Voici l'histoire : en 2006, j'étais en Iran. Vous pouvez lire le récit complet ici. Pas toute l'année, deux semaines à peine. J'avais parcouru pas mal de terrain, notamment en compagnie de mon cousin Roland. Au gré des kilomètres, nous avions passé une nuit dans un caravansérail. Oui oui, un caravansérail vieux de plusieurs siècles, l'un des 999 bâtis par le Shah Abbas le Grand, dont on dit qu'il en avait choisi le nombre pour sa crédibilité, craignant que 1000 sonne comme une exagération, une légende.
La nuit avait été froide et venteuse, l'haleine du désert nous soufflant dans les moustaches. Nous ne savions plus vraiment à quelle époque nous nous réveillions. Mais après quelques balades dans les environs, une bande d'emmerdeurs nous l'avait rappelée, l'époque : des types du Hezbollah, des Bassijis, des salopards, débarqués dans les lieux, forçant les trois pépères vaguement chargés de veiller sur les lieux à préparer un petit festin et, nom de Dieu, à remettre un peu d'ordre dans la pétaudière.
Et bien sûr, seuls cheveux dans la soupe, un Français, un Américain et leur guide. Problème polycéphale pour les uniformes. Notre guide ne se démonta pas, leur répliqua, marqua son territoire, exhiba tous les papiers nécessaires. Il finit par se tourner vers nous : « Ils veulent que je porte des manches longues (il portait un t-shirt sans manches) et un pantalon (il portait un short), et ils veulent que vous ne preniez aucune photo. » La raison, au fait? « Un ayatollah doit venir ici pour une réunion. Il est en route. »
Oups. Sachez que des ayatollahs, d'après notre guide, il y en aurait une cinquantaine dans le pays. Des super-mollahs. Des cardinaux. Et en charge de dossiers gouvernementaux divers, théocratie oblige.

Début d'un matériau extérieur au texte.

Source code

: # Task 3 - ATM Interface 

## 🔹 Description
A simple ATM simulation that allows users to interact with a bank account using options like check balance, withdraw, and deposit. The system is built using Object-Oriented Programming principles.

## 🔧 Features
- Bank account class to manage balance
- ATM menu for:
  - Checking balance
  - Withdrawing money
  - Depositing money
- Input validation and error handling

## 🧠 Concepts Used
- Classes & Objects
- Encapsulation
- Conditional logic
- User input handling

Autant dire qu'on n'en mène pas large. Des 4x4 balèzes débarquent en effet, avec plus de Bassijis, plus de Hezbollahis, des armes pas très loin, des bises au barbu suprême lorsqu'il s'extirpe de son carrosse, et pas mal de regards très, très lourds dans notre direction.

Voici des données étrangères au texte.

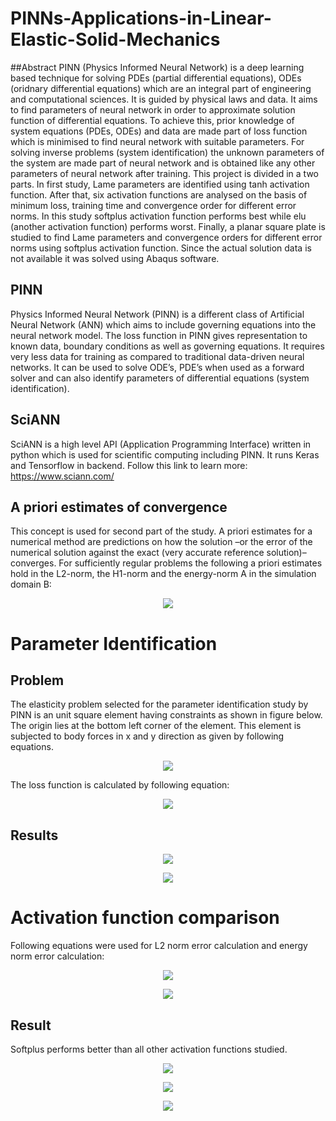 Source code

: # PINNs-Applications-in-Linear-Elastic-Solid-Mechanics
##Abstract
PINN (Physics Informed Neural Network) is a deep learning based technique for solving PDEs 
(partial differential equations), ODEs (oridnary differential equations) which are an integral
part of engineering and computational sciences. It is guided by physical laws and data. It aims
to find parameters of neural network in order to approximate solution function of differential
equations. To achieve this, prior knowledge of system equations (PDEs, ODEs) and data are
made part of loss function which is minimised to find neural network with suitable parameters.
For solving inverse problems (system identification) the unknown parameters of the system are
made part of neural network and is obtained like any other parameters of neural network after
training.
This project is divided in a two parts. In first study, Lame parameters are identified
using tanh activation function. After that, six activation functions are analysed on the basis
of minimum loss, training time and convergence order for different error norms. In this study
softplus activation function performs best while elu (another activation function) performs
worst. Finally, a planar square plate is studied to find Lame parameters and convergence orders
for different error norms using softplus activation function. Since the actual solution data is not
available it was solved using Abaqus software.

## PINN
Physics Informed Neural Network (PINN) is a different class of Artificial Neural Network
(ANN) which aims to include governing equations into the neural network model. The
loss function in PINN gives representation to known data, boundary conditions as well
as governing equations. It requires very less data for training as compared to traditional
data-driven neural networks. It can be used to solve ODE’s, PDE’s when used as a forward
solver and can also identify parameters of differential equations (system identification).

## SciANN
SciANN is a high level API (Application Programming Interface) written in python
which is used for scientific computing including PINN. It runs Keras and Tensorflow in
backend. Follow this link to learn more: https://www.sciann.com/

## A priori estimates of convergence
This concept is used for second part of the study. A priori estimates for a numerical method are predictions on how the solution –or the error
of the numerical solution against the exact (very accurate reference solution)– converges. For sufficiently regular problems the following a priori estimates hold in the L2-norm, the H1-norm and the energy-norm A in the simulation domain B: 

<p align="center">
  <img width="" height="" src="images/apriori_eqn.png">
</p>

# Parameter Identification 
## Problem
The elasticity problem selected for the parameter identification study by PINN is an unit
square element having constraints as shown in figure below. The origin lies at the bottom left
corner of the element. This element is subjected to body forces in x and y direction as
given by following equations.

<p align="center">
  <img width="" height="" src="images/para_ident_problem.png">
</p>

The loss function is calculated by following equation:

<p align="center">
  <img width="" height="" src="images/loss_fn.png">
</p>

## Results
<p align="center">
  <img width="" height="" src="images/converged_values.png">
</p>

<p align="center">
  <img width="" height="" src="images/losses_epoch.png">
</p>

# Activation function comparison

Following equations were used for L2 norm error calculation and energy norm error calculation:
<p align="center">
  <img width="" height="" src="images/l2error_eqn.png">
</p>

<p align="center">
  <img width="" height="" src="images/energy_norm_error.png">
</p>

## Result
Softplus performs better than all other activation functions studied.
<p align="center">
  <img width="" height="" src="images/act_fn_comparison.png">
</p>

<p align="center">
  <img width="" height="" src="images/convergence_order_comparison.png">
</p>

<p align="center">
  <img width="" height="" src="images/softplus_convergence.png">
</p>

Mon photographe de cousin a posé ses appareils bien en vue, loin de lui, et admire la scène avec curiosité et excitation : un ayatollah!!!! Un vrai!!!
Pour ma part, je reste couché sur notre tapis, et grignote ce que notre guide nous a cuisiné. Je prends un air détaché. Je sens la tension du moment. Et elle est importante. Tous ces types ne rigolent pas. Pas du tout. A une dizaine de mètres de là où je mange, un ayatollah mange et professe. Et entre nous, posé négligemment à côté de moi, mon petit appareil photo, bien moins repérable que les gros réflex de mon cousin. Alors en parlant, en prenant le plus bel air de rien qu'on vît jamais, j'allume l'appareil, je ne vise pas, je pointe, j'appuie, j'éteins, et je reprends une bouchée de pain. Roland m'a vu, il s'en tient les côtes.
Quelles seraient les conséquences, si ces peu riants personnages m'avaient vu? Impossible à dire. Vu nos passeports, vu le contexte, cela pourrait aller de la nuit au poste à la disparition. On dit toujours qu'il ne faut jamais photographier les militaires. Alors les ayatollahs...
Mais surtout, pourquoi diable ai-je pris cette photo? Qu'est-ce qui m'est passé par la tête? Regardez le cliché, il ne vaut pas grand-chose. J'aurais mieux fait d'aller demander au barbu de poser carrément. Je ne sais pas. J'ai vu le moment où les tensions s'étaient calmées, où nous n'étions plus que des points d'interrogations sans grande importance, où personne ne me regardait, et où... C'était faisable.
Je l'ai prise, et je suis passé à autre chose.
Je n'ai jamais regretté, même si je sais que j'aurais pu avoir à le regretter très amèrement...
Note artistique : 2/10. Les couleurs ne sont pas vilaines.
Composition : 1/10. Cadrage plat, personnages indistincts.
Valeur géopolitique : 5/10. Oui, c'est un ayatollah, mais lequel, bon sang?
Valeur journalistique : 3/10. Et encore, c'est bien payé.
Valeur sentimentale : 10/10. Clic-clac, je t'ai eu, ayatollah!